Your goal:
In the listing below, locate the lines that hold "subsubsection" and copy them.
============================================================
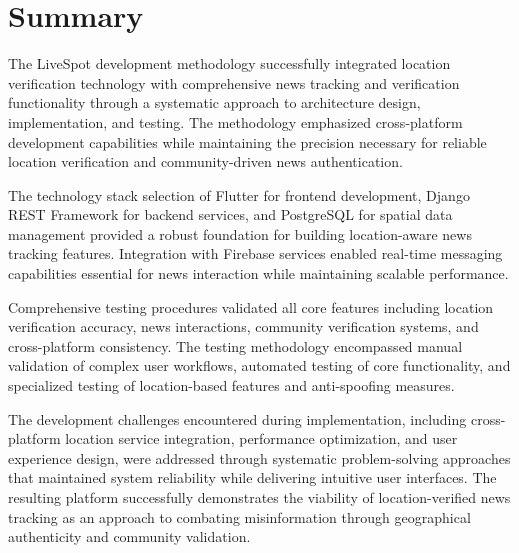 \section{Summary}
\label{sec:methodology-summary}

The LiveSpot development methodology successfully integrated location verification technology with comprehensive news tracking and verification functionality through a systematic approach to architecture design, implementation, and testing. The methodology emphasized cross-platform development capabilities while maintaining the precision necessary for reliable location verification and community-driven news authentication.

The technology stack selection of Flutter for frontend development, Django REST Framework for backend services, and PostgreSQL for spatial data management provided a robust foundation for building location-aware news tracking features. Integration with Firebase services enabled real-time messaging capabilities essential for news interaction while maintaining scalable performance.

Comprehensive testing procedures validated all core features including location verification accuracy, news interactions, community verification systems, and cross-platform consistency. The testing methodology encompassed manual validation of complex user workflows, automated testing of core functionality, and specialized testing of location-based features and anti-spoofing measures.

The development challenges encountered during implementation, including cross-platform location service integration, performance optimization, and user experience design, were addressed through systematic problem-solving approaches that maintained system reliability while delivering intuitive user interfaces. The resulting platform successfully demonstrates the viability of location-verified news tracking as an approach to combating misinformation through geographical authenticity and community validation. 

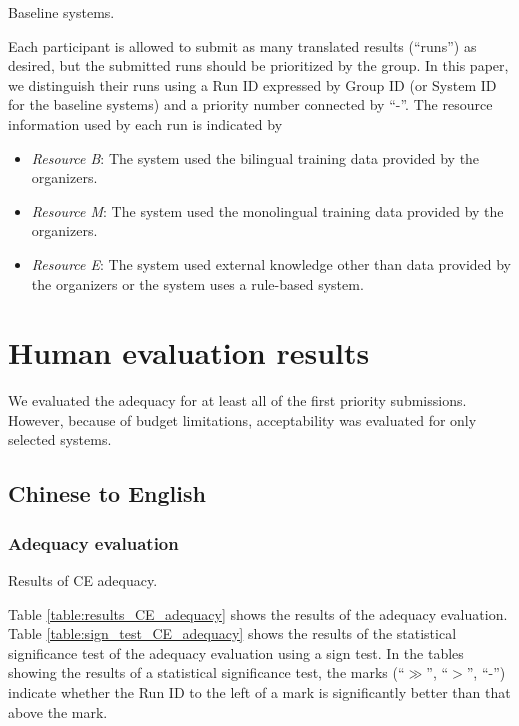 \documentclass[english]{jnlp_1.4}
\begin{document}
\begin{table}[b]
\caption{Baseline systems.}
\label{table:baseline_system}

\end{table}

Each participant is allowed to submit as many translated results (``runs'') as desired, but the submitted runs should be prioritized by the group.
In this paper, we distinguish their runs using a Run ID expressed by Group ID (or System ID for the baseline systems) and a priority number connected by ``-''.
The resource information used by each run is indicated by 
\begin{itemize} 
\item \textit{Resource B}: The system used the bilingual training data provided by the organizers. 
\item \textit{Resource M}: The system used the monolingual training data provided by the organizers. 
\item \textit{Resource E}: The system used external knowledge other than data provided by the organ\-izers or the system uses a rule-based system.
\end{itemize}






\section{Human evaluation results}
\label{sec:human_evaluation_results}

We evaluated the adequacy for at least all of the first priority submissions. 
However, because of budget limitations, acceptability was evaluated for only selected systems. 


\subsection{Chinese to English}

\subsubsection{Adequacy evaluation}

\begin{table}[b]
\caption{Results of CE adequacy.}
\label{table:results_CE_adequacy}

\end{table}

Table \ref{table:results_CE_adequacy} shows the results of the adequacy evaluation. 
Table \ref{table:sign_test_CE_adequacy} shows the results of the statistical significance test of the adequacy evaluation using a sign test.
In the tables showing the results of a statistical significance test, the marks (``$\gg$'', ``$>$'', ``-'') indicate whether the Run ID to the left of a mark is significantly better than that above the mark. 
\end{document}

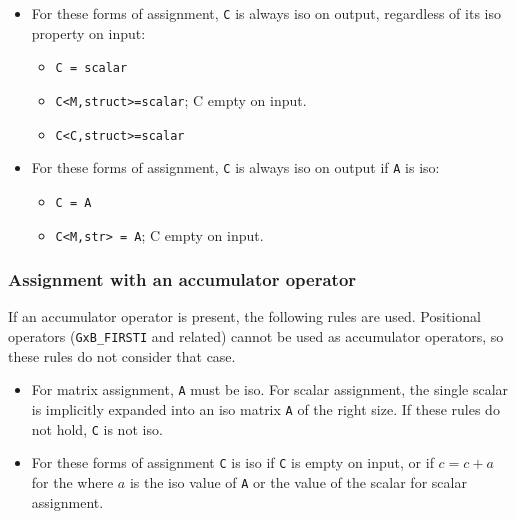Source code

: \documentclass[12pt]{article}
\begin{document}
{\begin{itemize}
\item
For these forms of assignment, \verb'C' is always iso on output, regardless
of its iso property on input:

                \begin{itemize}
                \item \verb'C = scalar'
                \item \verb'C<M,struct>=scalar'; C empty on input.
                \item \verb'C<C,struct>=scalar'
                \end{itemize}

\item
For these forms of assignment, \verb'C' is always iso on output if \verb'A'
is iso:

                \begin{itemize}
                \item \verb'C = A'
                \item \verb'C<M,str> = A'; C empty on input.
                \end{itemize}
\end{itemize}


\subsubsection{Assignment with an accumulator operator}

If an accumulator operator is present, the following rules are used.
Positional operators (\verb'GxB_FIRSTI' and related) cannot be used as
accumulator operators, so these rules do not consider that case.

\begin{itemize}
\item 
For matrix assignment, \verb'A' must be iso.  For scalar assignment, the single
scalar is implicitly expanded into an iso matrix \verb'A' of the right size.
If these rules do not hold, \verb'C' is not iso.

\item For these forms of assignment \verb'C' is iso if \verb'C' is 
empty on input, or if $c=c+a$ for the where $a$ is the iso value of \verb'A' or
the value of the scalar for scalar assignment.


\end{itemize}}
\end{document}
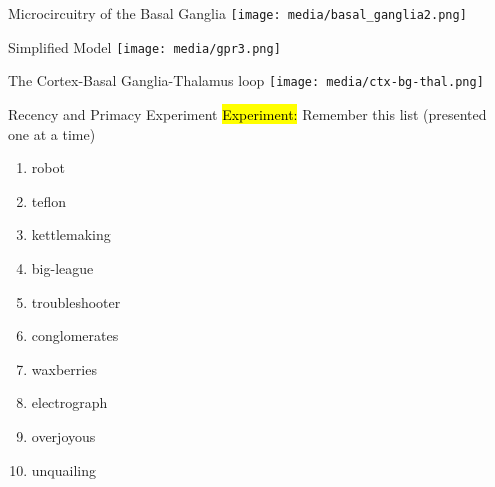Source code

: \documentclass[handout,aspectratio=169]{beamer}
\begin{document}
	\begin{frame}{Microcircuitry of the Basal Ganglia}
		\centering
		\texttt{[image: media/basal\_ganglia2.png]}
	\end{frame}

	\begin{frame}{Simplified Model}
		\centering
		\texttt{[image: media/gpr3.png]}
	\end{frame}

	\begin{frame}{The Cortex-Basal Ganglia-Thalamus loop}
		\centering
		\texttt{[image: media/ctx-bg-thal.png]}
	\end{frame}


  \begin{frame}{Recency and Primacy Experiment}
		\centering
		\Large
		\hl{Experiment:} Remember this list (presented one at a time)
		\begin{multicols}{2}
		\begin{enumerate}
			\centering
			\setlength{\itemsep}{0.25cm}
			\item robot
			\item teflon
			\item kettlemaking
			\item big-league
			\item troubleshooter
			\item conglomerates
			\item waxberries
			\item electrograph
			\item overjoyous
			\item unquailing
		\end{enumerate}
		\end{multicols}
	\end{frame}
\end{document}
============================================================
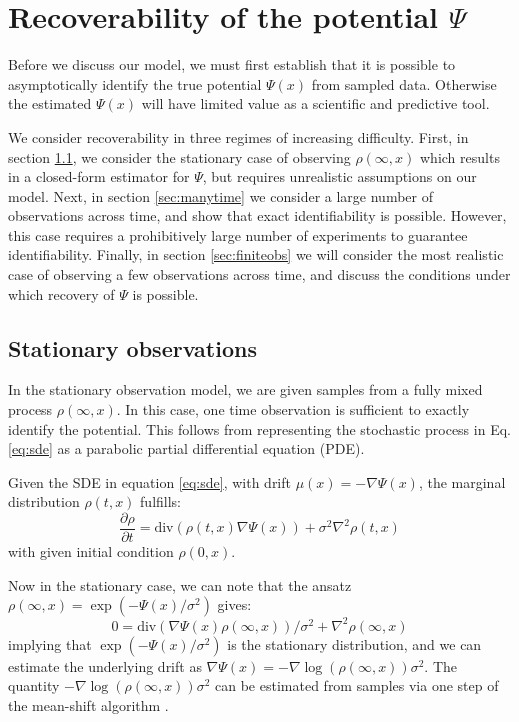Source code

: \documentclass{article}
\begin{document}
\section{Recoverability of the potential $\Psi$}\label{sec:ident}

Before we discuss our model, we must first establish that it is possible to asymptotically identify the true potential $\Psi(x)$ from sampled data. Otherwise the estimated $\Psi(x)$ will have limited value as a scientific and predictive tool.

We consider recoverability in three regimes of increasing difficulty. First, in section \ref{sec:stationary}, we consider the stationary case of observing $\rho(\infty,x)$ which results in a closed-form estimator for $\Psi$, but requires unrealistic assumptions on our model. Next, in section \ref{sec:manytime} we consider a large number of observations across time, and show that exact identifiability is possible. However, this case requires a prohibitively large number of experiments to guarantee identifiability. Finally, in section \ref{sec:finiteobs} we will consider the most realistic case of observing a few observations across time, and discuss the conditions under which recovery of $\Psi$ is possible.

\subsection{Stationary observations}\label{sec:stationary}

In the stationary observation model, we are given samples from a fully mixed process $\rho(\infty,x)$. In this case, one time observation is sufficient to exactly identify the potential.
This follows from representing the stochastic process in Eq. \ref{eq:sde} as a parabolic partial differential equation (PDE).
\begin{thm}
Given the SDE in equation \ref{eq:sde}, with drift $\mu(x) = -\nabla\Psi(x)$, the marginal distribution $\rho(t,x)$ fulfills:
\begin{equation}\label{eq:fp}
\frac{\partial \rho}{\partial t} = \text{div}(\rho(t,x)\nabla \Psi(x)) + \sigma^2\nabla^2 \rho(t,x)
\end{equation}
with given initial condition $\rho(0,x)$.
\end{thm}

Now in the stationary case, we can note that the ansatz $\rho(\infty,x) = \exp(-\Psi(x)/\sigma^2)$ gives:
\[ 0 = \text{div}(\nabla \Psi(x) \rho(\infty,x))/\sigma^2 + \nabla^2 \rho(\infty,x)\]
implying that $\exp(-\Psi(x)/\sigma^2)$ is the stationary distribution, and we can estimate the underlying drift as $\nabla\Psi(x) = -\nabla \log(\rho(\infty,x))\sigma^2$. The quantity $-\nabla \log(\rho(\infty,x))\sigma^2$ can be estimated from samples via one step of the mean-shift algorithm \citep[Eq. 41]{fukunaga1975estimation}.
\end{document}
============================================================
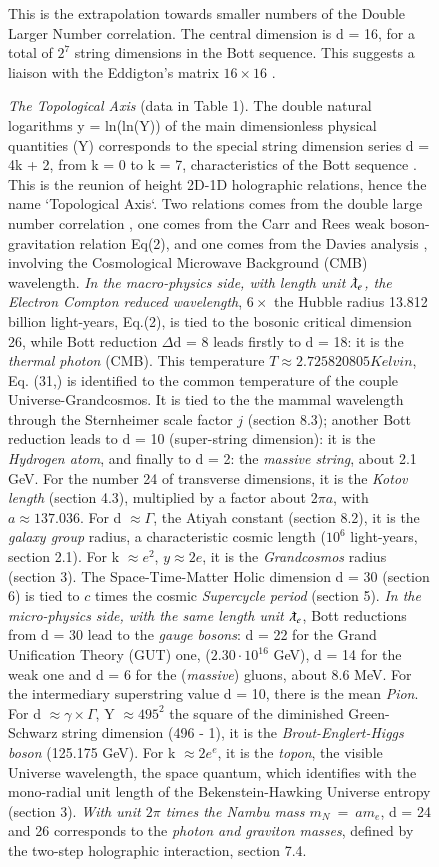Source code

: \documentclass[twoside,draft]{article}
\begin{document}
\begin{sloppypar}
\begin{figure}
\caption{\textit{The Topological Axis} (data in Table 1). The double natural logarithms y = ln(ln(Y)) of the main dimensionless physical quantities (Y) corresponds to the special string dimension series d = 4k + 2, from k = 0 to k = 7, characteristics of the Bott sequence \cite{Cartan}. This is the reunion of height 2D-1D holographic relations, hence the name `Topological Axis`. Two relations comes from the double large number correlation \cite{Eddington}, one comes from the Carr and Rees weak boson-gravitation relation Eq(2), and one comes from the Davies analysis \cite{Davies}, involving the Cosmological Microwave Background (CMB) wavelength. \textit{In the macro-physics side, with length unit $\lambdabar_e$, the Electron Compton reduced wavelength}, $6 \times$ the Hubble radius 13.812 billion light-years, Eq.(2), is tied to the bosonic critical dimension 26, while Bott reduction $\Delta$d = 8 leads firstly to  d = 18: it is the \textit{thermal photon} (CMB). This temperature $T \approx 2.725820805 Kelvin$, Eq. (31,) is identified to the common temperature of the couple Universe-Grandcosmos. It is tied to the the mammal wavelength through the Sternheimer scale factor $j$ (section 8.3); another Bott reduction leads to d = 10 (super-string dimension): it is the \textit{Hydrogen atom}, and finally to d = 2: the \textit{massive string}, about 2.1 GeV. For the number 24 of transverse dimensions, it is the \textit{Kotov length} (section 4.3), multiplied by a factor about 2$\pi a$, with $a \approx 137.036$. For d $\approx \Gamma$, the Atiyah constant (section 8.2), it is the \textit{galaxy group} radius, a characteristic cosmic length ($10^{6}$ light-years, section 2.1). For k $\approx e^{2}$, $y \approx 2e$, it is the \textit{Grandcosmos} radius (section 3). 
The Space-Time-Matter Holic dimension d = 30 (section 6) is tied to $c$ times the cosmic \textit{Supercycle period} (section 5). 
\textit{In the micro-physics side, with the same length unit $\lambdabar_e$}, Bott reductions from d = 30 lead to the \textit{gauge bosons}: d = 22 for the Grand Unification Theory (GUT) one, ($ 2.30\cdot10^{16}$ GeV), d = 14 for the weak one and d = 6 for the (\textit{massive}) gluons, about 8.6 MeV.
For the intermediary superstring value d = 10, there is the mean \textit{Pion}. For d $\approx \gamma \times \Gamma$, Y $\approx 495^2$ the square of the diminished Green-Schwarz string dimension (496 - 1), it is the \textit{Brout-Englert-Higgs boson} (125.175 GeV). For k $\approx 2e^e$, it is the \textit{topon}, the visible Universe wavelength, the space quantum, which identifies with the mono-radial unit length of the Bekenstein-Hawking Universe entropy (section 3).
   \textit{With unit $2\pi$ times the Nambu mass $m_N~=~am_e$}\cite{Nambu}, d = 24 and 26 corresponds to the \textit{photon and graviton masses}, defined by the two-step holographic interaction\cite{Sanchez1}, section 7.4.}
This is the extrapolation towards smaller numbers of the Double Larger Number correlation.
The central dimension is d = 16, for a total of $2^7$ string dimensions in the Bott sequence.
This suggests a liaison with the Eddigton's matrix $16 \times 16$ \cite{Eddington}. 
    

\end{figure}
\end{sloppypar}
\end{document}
============================================================
Exercise answer:
\subsubsection{Adequacy evaluation}
\subsubsection{Assignment with an accumulator operator}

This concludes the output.